Additionally, we believe that the weak periodicity of the second type of activity can be utilized to detect the duration of each motion state. Therefore, we propose an adaptive detection method based on periodic matching. The method first finds a signal containing more than one period of motion state and divides it into several signals that contain only one period. A CNN is then used for identification and the periodic matching is adaptively adjusted by the classification result. We call this approach the classification-based periodic matching method.

We only found two public datasets containing non-periodic activity with complex motion states, namely, Physical Activity Monitoring for Aging People dataset (PAMAP2) [20] and Daily and Sports Activity dataset (DSA) [21]. Both of them lack annotations of the duration of meaningful motion states. Therefore, we collected two activity datasets (described in Section 2.1) for the two kinds of sports studied in this work. Instead of professional sports monitoring, we focus on providing convenient daily sports-related activity monitoring. Considering that smartwatches are widely used as wearable devices for remote health monitoring and are user-friendly [22,23,24], we chose smartwatches as activity acquisition devices.

In this paper, we focus on the detection and recognition of two complex activities. In summary, this research makes the following contributions. First, for the non-periodic activity with complex motion states, we propose a motion state detection and recognition method based on interval generation. Second, for the activity with weak periodicity and complex motion states, we propose a recognition method based on periodic matching. Finally, we conducted experiments on two datasets to demonstrate that the proposed methods can effectively detect the target motion states and improve recognition performance.

2. Datasets and Data Pre-Processing

2.1. Datasets

For the training and verification of the model, we collected two datasets (the badminton dataset and the swimming dataset) for benchmarking. We used a smartwatch (Pacewear, as shown in the left part of Figure 2) to collect activity datasets. This watch can record triaxial acceleration and triaxial angular velocity (as shown in the middle of the right part of Figure 2), which are used by our algorithm for HADR. The sampling frequency of the Pacewear watch is 50 Hz, which is the sampling rate often used in HAR studies [1,5].

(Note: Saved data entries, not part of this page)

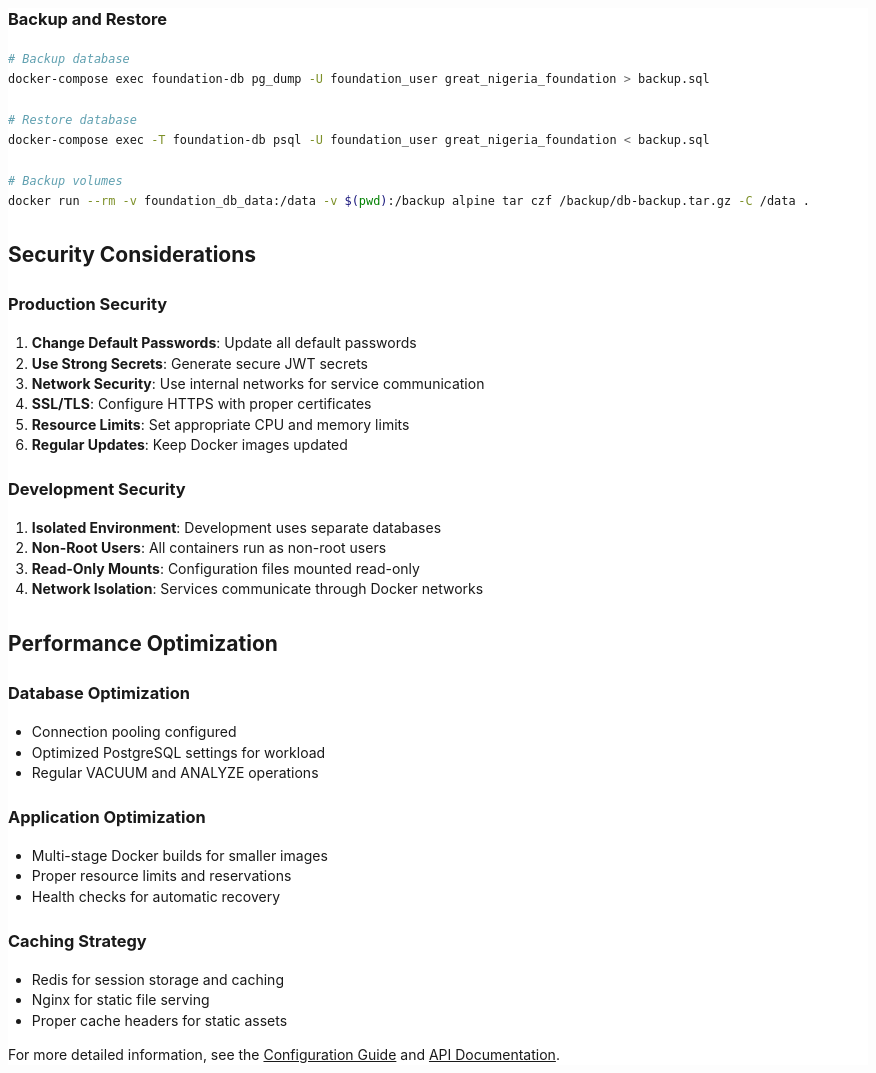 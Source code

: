 ### Backup and Restore

```bash
# Backup database
docker-compose exec foundation-db pg_dump -U foundation_user great_nigeria_foundation > backup.sql

# Restore database
docker-compose exec -T foundation-db psql -U foundation_user great_nigeria_foundation < backup.sql

# Backup volumes
docker run --rm -v foundation_db_data:/data -v $(pwd):/backup alpine tar czf /backup/db-backup.tar.gz -C /data .
```

## Security Considerations

### Production Security

1. **Change Default Passwords**: Update all default passwords
2. **Use Strong Secrets**: Generate secure JWT secrets
3. **Network Security**: Use internal networks for service communication
4. **SSL/TLS**: Configure HTTPS with proper certificates
5. **Resource Limits**: Set appropriate CPU and memory limits
6. **Regular Updates**: Keep Docker images updated

### Development Security

1. **Isolated Environment**: Development uses separate databases
2. **Non-Root Users**: All containers run as non-root users
3. **Read-Only Mounts**: Configuration files mounted read-only
4. **Network Isolation**: Services communicate through Docker networks

## Performance Optimization

### Database Optimization

- Connection pooling configured
- Optimized PostgreSQL settings for workload
- Regular VACUUM and ANALYZE operations

### Application Optimization

- Multi-stage Docker builds for smaller images
- Proper resource limits and reservations
- Health checks for automatic recovery

### Caching Strategy

- Redis for session storage and caching
- Nginx for static file serving
- Proper cache headers for static assets

For more detailed information, see the [Configuration Guide](configuration.md) and [API Documentation](api-reference.md).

For the non-periodic activity with complex motion states (NP_CMS), we chose badminton as the target sport, with serving and swinging as target motion states. Specifically, 12 participants (8 men and 4 women) were asked to wear smartwatches to play badminton. For each participant, we recorded approximately 5 min of data accompanied by synchronized video recording. In the later stage, volunteers marked the specific start and end time-points of serving and swinging on the sensor data by referencing the video recording. Then, the signal was cut into units of 10 s and, finally, the signal fragments with the target motion states were selected as samples. Each signal fragment was annotated with the occurrence time of the target states and the order of participants.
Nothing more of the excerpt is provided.